[Stored data]

┄┄┄┄┄┄┄┄┄┄

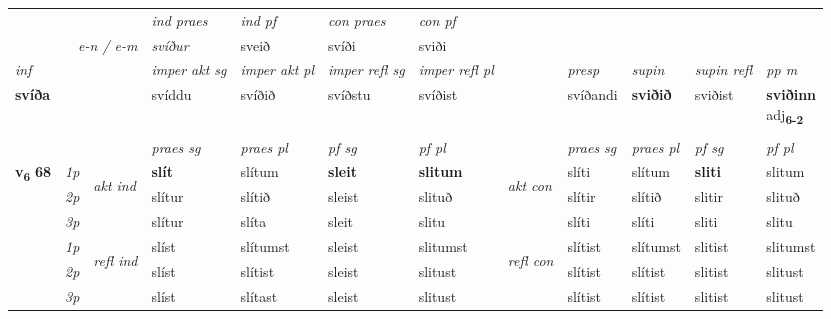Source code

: \begin{longtable}[l]{X>{\footnotesize\itshape}llXXXXlXXXX}
   && &  \textit{ind praes} & \textit{ind pf} & \textit{con praes} & \textit{con pf} \\*
\multicolumn{3}{r}{\textit{e-n  /  e-m}} & svíður & sveið & svíði & sviði \\*

\cmidrule{4-7}
   {\textit{inf}} & &  & \textit{imper akt sg} & \textit{imper akt pl} & \textit{imper refl sg} & \textit{imper refl pl} && \textit{presp} & \textit{supin} & \textit{supin refl} & \textit{pp m} \\*
  {\textbf{svíða}} & && svíddu  & svíðið & svíðstu & svíðist && svíðandi &  \textbf{sviðið} & sviðist & \specialcell{\textbf{sviðinn} \\ adj\textbf{\textsubscript{6-2}}} \\*

\midrule

  & \\
   \midrule
 & &   & \textit{praes sg}  & \textit{praes pl}    & \textit{ pf sg} & \textit{pf pl} & & \textit{praes sg}  & \textit{praes pl}    & \textit{pf sg} & \textit{pf pl }  \\ \cmidrule{4-7} \cmidrule{9-12}
 \multirow{2}{*}{{{\textbf{v{\textsubscript{6}}} \Large{\textbf{68}}}}}  & 1p & \multirow{3}{*}{\begin{turn}{90}\textit{akt ind}\end{turn}} & \textbf{slít} & slítum & \textbf{sleit} & \textbf{slitum} & \multirow{3}{*}{\begin{turn}{90}\textit{akt con}\end{turn}} &slíti & slítum & \textbf{sliti} & slitum\\*
 & 2p &  &  slítur  & slítið & sleist & slituð & & slítir & slítið & slitir & slituð \\*
 & 3p &  & slítur & slíta & sleit & slitu & & slíti & slíti& sliti & slitu \\*
\cmidrule{4-7} \cmidrule{9-12}
 & 1p & \multirow{3}{*}{\begin{turn}{90}\textit{refl ind}\end{turn}}  & slíst & slítumst & sleist & slitumst & \multirow{3}{*}{\begin{turn}{90}\textit{refl con}\end{turn}}  &slítist & slítumst & slitist & slitumst \\*
 & 2p &  & slíst & slítist & sleist & slitust & &slítist & slítist & slitist & slitust \\*
 & 3p  & & slíst & slítast & sleist & slitust & & slítist & slítist& slitist & slitust \\*
\cmidrule{4-7} \cmidrule{9-12}


\end{longtable}
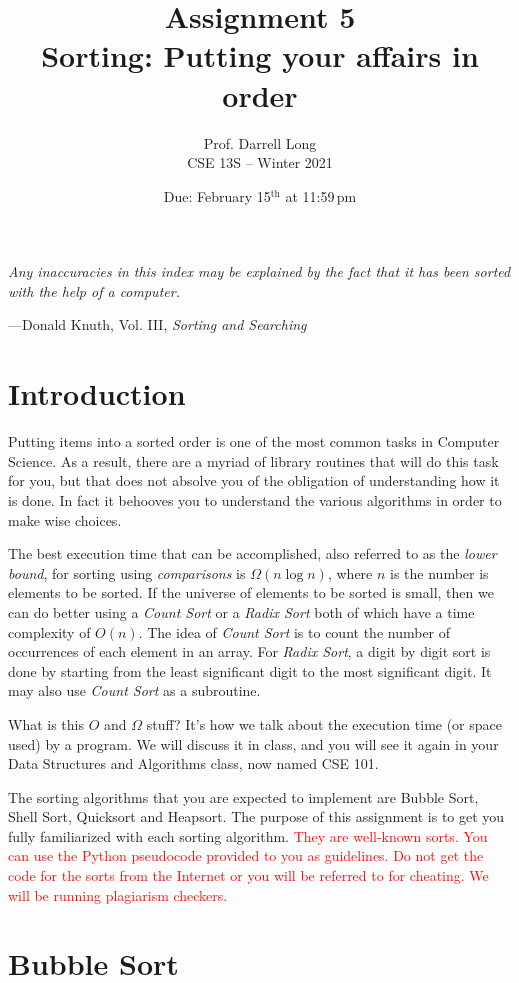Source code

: \documentclass[11pt]{article}
\title{Assignment 5 \\ Sorting: Putting your affairs in order}
\author{Prof. Darrell Long \\ CSE 13S -- Winter 2021}
\date{Due: February 15$^\text{th}$ at 11:59\,pm}
\begin{document}
\maketitle

\textwidth
\epigraph{\emph{Any inaccuracies in this index may be explained by the
fact that it has been sorted with the help of a computer.}}{---Donald
Knuth, Vol.  III, \emph{Sorting and Searching}}


\section{Introduction}

Putting items into a sorted order is one of the most common tasks in
Computer Science. As a result, there are a myriad of library routines
that will do this task for you, but that does not absolve you of the
obligation of understanding how it is done. In fact it behooves you to
understand the various algorithms in order to make wise choices.

The best execution time that can be accomplished, also referred to as
the \emph{lower bound}, for sorting using \emph{comparisons} is
$\Omega(n \log n)$, where $n$ is the number is elements to be sorted. If
the universe of elements to be sorted is small, then we can do better
using a \emph{Count Sort} or a \emph{Radix Sort} both of which have a
time complexity of $O(n)$. The idea of \emph{Count Sort} is to count the
number of occurrences of each element in an array. For \emph{Radix
Sort}, a digit by digit sort is done by starting from the least
significant digit to the most significant digit. It may also use
\emph{Count Sort} as a subroutine.

What is this $O$ and $\Omega$ stuff? It's how we talk about the
execution time (or space used) by a program. We will discuss it in
class, and you will see it again in your Data Structures and Algorithms
class, now named CSE 101.

The sorting algorithms that you are expected to implement are Bubble
Sort, Shell Sort, Quicksort and Heapsort. The purpose of this
assignment is to get you fully familiarized with each sorting algorithm.
\textcolor{red}{They are well-known sorts. You can use the Python
  pseudocode provided to you as guidelines. Do not get the code for the
sorts from the Internet or you will be referred to for cheating. We will
be running plagiarism checkers.}


\section{Bubble Sort}
\end{document}
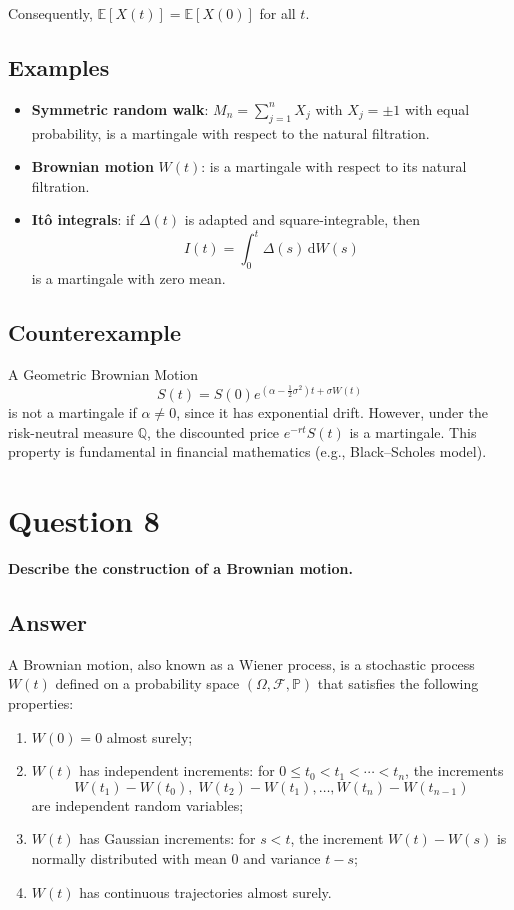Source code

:\documentclass[12pt,a4paper]{book}
\theoremstyle{remark}
\newcommand{\PP}{\mathbb{P}}          %
\newcommand{\EE}{\mathbb{E}}          %
\newcommand{\QQ}{\mathbb{Q}}          %
\newcommand{\F}{\mathcal{F}}          %
\newcommand{\dd}{\mathrm{d}}
\begin{document}
Consequently, $\EE[X(t)] = \EE[X(0)]$ for all $t$.

\subsection*{Examples}
\begin{itemize}
    \item \textbf{Symmetric random walk}: $M_n = \sum_{j=1}^n X_j$ with $X_j = \pm 1$ with equal probability, is a martingale with respect to the natural filtration.
    \item \textbf{Brownian motion} $W(t)$: is a martingale with respect to its natural filtration.
    \item \textbf{It\^o integrals}: if $\Delta(t)$ is adapted and square-integrable, then 
    \[
    I(t) = \int_0^t \Delta(s)\,\dd W(s)
    \]
    is a martingale with zero mean.
\end{itemize}

\subsection*{Counterexample}
A Geometric Brownian Motion 
\[
S(t) = S(0) e^{(\alpha - \tfrac{1}{2}\sigma^2)t + \sigma W(t)}
\]
is not a martingale if $\alpha \neq 0$, since it has exponential drift. However, under the risk-neutral measure $\QQ$, the discounted price $e^{-rt}S(t)$ is a martingale. This property is fundamental in financial mathematics (e.g., Black--Scholes model).


\newpage
\section{Question 8}
\textbf{Describe the construction of a Brownian motion.}

\subsection*{Answer}
A Brownian motion, also known as a Wiener process, is a stochastic process $W(t)$ defined on a probability space $(\Omega, \F, \PP)$ that satisfies the following properties:

\begin{enumerate}[label=\roman*)]
    \item $W(0) = 0$ almost surely;
    \item $W(t)$ has independent increments: for $0 \leq t_0 < t_1 < \cdots < t_n$, the increments 
    \[
        W(t_1) - W(t_0), \; W(t_2) - W(t_1), \ldots, W(t_n) - W(t_{n-1})
    \]
    are independent random variables;
    \item $W(t)$ has Gaussian increments: for $s < t$, the increment $W(t) - W(s)$ is normally distributed with mean $0$ and variance $t-s$;
    \item $W(t)$ has continuous trajectories almost surely.
\end{enumerate}
\end{document}
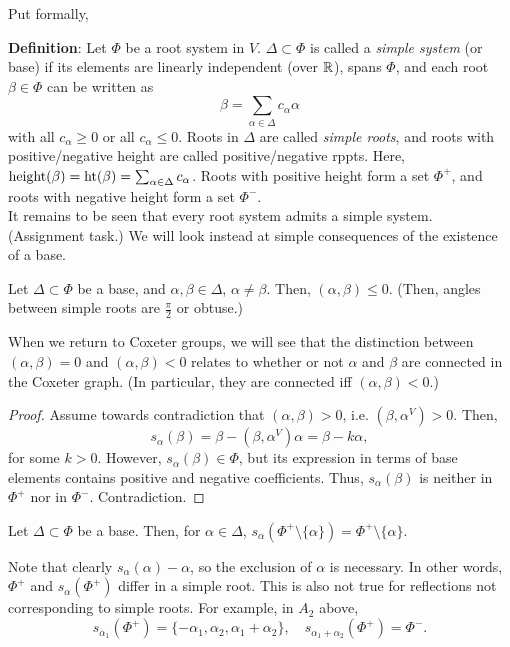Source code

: Put formally,

{\bf Definition}:
Let $\Phi$ be a root system in $V$. $\Delta \subset \Phi$ is called a {\em
simple system} (or base) if its elements are linearly independent (over $\mathbb{R}$),
spans $\Phi$, and each root $\beta \in \Phi$ can be written as
\[
    \beta = \sum_{\alpha \in \Delta} c_\alpha \alpha
\]
with all $c_\alpha \geq 0$ or all $c_\alpha \leq 0$. Roots in $\Delta$ are
called {\em simple roots}, and roots with positive/negative height are called
positive/negative rppts. Here,
${\rm height}(\beta)= {\rm ht}(\beta) = \sum_{\alpha \in \Delta} c_\alpha$.
Roots with positive height form a set $\Phi^+$, and roots with negative height
form a set $\Phi^-$.
\\

It remains to be seen that every root system admits a simple system. (Assignment
task.) We will look instead at simple consequences of the existence of a base.

\begin{lemma} \label{7.1}
Let $\Delta \subset \Phi$ be a base, and $\alpha, \beta \in \Delta$, $\alpha
\neq \beta$. Then, $(\alpha, \beta) \leq 0$. (Then, angles between simple roots
are $\frac{\pi}{2}$ or obtuse.)
\end{lemma}

When we return to Coxeter groups, we will see that the distinction between
$(\alpha, \beta) = 0$ and $(\alpha, \beta) < 0$ relates to whether or not
$\alpha$ and $\beta$ are connected in the Coxeter graph. (In particular, they
are connected iff $(\alpha, \beta) < 0$.)

\begin{proof}
Assume towards contradiction that $(\alpha, \beta) > 0$, i.e.
$(\beta, \alpha^V) > 0$. Then,
\[
    s_\alpha(\beta) = \beta - (\beta, \alpha^V) \alpha = \beta - k\alpha,
\]
for some $k > 0$. However, $s_\alpha(\beta) \in \Phi$, but its expression in
terms of base elements contains positive and negative coefficients. Thus,
$s_\alpha(\beta)$ is neither in $\Phi^+$ nor in $\Phi^-$. Contradiction.
\end{proof}

\begin{lemma} \label{7.2} %
Let $\Delta \subset \Phi$ be a base. Then, for $\alpha \in \Delta$,
$s_\alpha(\Phi^+ \setminus \{\alpha\}) = \Phi^+ \setminus \{\alpha\}$.
\end{lemma}

Note that clearly $s_\alpha(\alpha) - \alpha$, so the exclusion of $\alpha$ is
necessary. In other words, $\Phi^+$ and $s_\alpha(\Phi^+)$ differ in a simple
root. This is also not true for reflections not corresponding to simple roots.
For example, in $A_2$ above,
\[
    s_{\alpha_1}(\Phi^+) = \{-\alpha_1, \alpha_2, \alpha_1 + \alpha_2\},
    \quad
    s_{\alpha_1 + \alpha_2}(\Phi^+) = \Phi^-.
\]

┄┄┄┄┄┄┄┄┄┄

TASK GOAL
Please transcribe, word for word, every line from the first line of the records above through the line containing "svíði & sviði \\*", and leave out any pictures.

WRITTEN SOLUTION
Source code

: \begin{longtable}[l]{X>{\footnotesize\itshape}llXXXXlXXXX}
   && &  \textit{ind praes} & \textit{ind pf} & \textit{con praes} & \textit{con pf} \\*
\multicolumn{3}{r}{\textit{e-n  /  e-m}} & svíður & sveið & svíði & sviði \\*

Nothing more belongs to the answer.